» ACTIVITY: Copy the entries exactly, leaving out nothing.

» AVAILABLE DATA:
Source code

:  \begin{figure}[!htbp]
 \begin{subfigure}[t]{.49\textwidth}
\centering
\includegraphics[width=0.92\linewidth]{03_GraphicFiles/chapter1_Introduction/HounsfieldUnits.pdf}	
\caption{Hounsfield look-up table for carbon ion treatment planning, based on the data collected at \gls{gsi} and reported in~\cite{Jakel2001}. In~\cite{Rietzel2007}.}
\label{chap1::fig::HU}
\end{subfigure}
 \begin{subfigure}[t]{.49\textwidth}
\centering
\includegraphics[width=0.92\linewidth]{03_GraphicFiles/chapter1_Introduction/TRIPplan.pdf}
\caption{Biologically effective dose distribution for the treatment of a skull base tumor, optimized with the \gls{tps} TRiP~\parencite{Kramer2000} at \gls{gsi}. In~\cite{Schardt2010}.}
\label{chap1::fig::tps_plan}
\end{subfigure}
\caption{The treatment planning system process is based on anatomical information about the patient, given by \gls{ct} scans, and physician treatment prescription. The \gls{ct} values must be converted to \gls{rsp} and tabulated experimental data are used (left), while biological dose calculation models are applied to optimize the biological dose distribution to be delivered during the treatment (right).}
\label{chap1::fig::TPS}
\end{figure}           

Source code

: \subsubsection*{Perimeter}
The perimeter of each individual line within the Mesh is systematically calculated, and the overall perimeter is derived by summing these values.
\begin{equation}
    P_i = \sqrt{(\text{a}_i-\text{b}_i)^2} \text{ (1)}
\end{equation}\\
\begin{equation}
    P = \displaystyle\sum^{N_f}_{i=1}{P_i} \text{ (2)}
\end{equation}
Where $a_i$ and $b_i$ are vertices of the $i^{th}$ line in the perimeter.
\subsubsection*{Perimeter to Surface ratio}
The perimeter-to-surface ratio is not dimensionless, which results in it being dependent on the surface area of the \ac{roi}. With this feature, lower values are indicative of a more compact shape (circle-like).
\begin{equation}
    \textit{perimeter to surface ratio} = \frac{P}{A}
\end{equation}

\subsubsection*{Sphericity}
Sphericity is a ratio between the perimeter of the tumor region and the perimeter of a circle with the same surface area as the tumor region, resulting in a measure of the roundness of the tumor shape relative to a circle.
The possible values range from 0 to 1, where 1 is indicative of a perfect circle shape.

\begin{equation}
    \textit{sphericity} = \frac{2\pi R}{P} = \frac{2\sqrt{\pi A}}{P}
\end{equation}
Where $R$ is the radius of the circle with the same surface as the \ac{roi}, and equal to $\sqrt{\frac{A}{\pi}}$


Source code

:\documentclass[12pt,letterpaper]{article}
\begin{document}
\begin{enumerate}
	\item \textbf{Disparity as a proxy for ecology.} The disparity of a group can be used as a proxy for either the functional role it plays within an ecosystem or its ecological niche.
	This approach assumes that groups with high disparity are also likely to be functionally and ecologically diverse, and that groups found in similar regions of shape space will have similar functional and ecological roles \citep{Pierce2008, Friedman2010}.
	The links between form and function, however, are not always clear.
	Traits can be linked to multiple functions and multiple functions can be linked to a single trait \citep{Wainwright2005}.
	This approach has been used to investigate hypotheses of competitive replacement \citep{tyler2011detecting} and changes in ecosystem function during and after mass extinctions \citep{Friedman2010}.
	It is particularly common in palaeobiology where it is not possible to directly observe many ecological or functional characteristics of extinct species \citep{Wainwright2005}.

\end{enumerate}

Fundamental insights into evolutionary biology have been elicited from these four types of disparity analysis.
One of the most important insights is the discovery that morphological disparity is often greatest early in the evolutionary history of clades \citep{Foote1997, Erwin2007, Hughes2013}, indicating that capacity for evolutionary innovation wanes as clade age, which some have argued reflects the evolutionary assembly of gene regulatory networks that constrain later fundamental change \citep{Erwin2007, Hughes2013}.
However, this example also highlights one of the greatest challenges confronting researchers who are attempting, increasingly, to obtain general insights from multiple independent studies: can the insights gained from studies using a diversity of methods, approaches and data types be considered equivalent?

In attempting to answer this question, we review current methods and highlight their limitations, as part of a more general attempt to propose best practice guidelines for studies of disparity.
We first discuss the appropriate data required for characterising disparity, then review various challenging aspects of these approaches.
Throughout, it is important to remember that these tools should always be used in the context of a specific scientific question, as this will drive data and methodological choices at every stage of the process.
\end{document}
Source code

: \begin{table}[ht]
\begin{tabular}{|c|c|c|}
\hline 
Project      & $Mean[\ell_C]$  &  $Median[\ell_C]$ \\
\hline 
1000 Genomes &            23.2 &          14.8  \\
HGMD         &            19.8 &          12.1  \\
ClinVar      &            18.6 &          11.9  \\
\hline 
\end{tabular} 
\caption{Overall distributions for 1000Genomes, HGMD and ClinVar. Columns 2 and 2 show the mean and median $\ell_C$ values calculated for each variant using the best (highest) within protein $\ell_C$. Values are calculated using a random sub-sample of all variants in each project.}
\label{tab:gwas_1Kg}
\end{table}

» WRITTEN ANSWER:
Source code

:  \begin{figure}[!htbp]
 \begin{subfigure}[t]{.49\textwidth}
\centering
\includegraphics[width=0.92\linewidth]{03_GraphicFiles/chapter1_Introduction/HounsfieldUnits.pdf}	
\caption{Hounsfield look-up table for carbon ion treatment planning, based on the data collected at \gls{gsi} and reported in~\cite{Jakel2001}. In~\cite{Rietzel2007}.}
\label{chap1::fig::HU}
\end{subfigure}
 \begin{subfigure}[t]{.49\textwidth}
\centering
\includegraphics[width=0.92\linewidth]{03_GraphicFiles/chapter1_Introduction/TRIPplan.pdf}
\caption{Biologically effective dose distribution for the treatment of a skull base tumor, optimized with the \gls{tps} TRiP~\parencite{Kramer2000} at \gls{gsi}. In~\cite{Schardt2010}.}
\label{chap1::fig::tps_plan}
\end{subfigure}
\caption{The treatment planning system process is based on anatomical information about the patient, given by \gls{ct} scans, and physician treatment prescription. The \gls{ct} values must be converted to \gls{rsp} and tabulated experimental data are used (left), while biological dose calculation models are applied to optimize the biological dose distribution to be delivered during the treatment (right).}
\label{chap1::fig::TPS}
\end{figure}           

Source code

: \subsubsection*{Perimeter}
The perimeter of each individual line within the Mesh is systematically calculated, and the overall perimeter is derived by summing these values.
\begin{equation}
    P_i = \sqrt{(\text{a}_i-\text{b}_i)^2} \text{ (1)}
\end{equation}\\
\begin{equation}
    P = \displaystyle\sum^{N_f}_{i=1}{P_i} \text{ (2)}
\end{equation}
Where $a_i$ and $b_i$ are vertices of the $i^{th}$ line in the perimeter.
\subsubsection*{Perimeter to Surface ratio}
The perimeter-to-surface ratio is not dimensionless, which results in it being dependent on the surface area of the \ac{roi}. With this feature, lower values are indicative of a more compact shape (circle-like).
\begin{equation}
    \textit{perimeter to surface ratio} = \frac{P}{A}
\end{equation}

\subsubsection*{Sphericity}
Sphericity is a ratio between the perimeter of the tumor region and the perimeter of a circle with the same surface area as the tumor region, resulting in a measure of the roundness of the tumor shape relative to a circle.
The possible values range from 0 to 1, where 1 is indicative of a perfect circle shape.

\begin{equation}
    \textit{sphericity} = \frac{2\pi R}{P} = \frac{2\sqrt{\pi A}}{P}
\end{equation}
Where $R$ is the radius of the circle with the same surface as the \ac{roi}, and equal to $\sqrt{\frac{A}{\pi}}$


Source code

:\documentclass[12pt,letterpaper]{article}
\begin{document}
\begin{enumerate}
	\item \textbf{Disparity as a proxy for ecology.} The disparity of a group can be used as a proxy for either the functional role it plays within an ecosystem or its ecological niche.
	This approach assumes that groups with high disparity are also likely to be functionally and ecologically diverse, and that groups found in similar regions of shape space will have similar functional and ecological roles \citep{Pierce2008, Friedman2010}.
	The links between form and function, however, are not always clear.
	Traits can be linked to multiple functions and multiple functions can be linked to a single trait \citep{Wainwright2005}.
	This approach has been used to investigate hypotheses of competitive replacement \citep{tyler2011detecting} and changes in ecosystem function during and after mass extinctions \citep{Friedman2010}.
	It is particularly common in palaeobiology where it is not possible to directly observe many ecological or functional characteristics of extinct species \citep{Wainwright2005}.

\end{enumerate}

Fundamental insights into evolutionary biology have been elicited from these four types of disparity analysis.
One of the most important insights is the discovery that morphological disparity is often greatest early in the evolutionary history of clades \citep{Foote1997, Erwin2007, Hughes2013}, indicating that capacity for evolutionary innovation wanes as clade age, which some have argued reflects the evolutionary assembly of gene regulatory networks that constrain later fundamental change \citep{Erwin2007, Hughes2013}.
However, this example also highlights one of the greatest challenges confronting researchers who are attempting, increasingly, to obtain general insights from multiple independent studies: can the insights gained from studies using a diversity of methods, approaches and data types be considered equivalent?

In attempting to answer this question, we review current methods and highlight their limitations, as part of a more general attempt to propose best practice guidelines for studies of disparity.
We first discuss the appropriate data required for characterising disparity, then review various challenging aspects of these approaches.
Throughout, it is important to remember that these tools should always be used in the context of a specific scientific question, as this will drive data and methodological choices at every stage of the process.
\end{document}
Source code

: \begin{table}[ht]
\begin{tabular}{|c|c|c|}
\hline 
Project      & $Mean[\ell_C]$  &  $Median[\ell_C]$ \\
\hline 
1000 Genomes &            23.2 &          14.8  \\
HGMD         &            19.8 &          12.1  \\
ClinVar      &            18.6 &          11.9  \\
\hline 
\end{tabular} 
\caption{Overall distributions for 1000Genomes, HGMD and ClinVar. Columns 2 and 2 show the mean and median $\ell_C$ values calculated for each variant using the best (highest) within protein $\ell_C$. Values are calculated using a random sub-sample of all variants in each project.}
\label{tab:gwas_1Kg}
\end{table}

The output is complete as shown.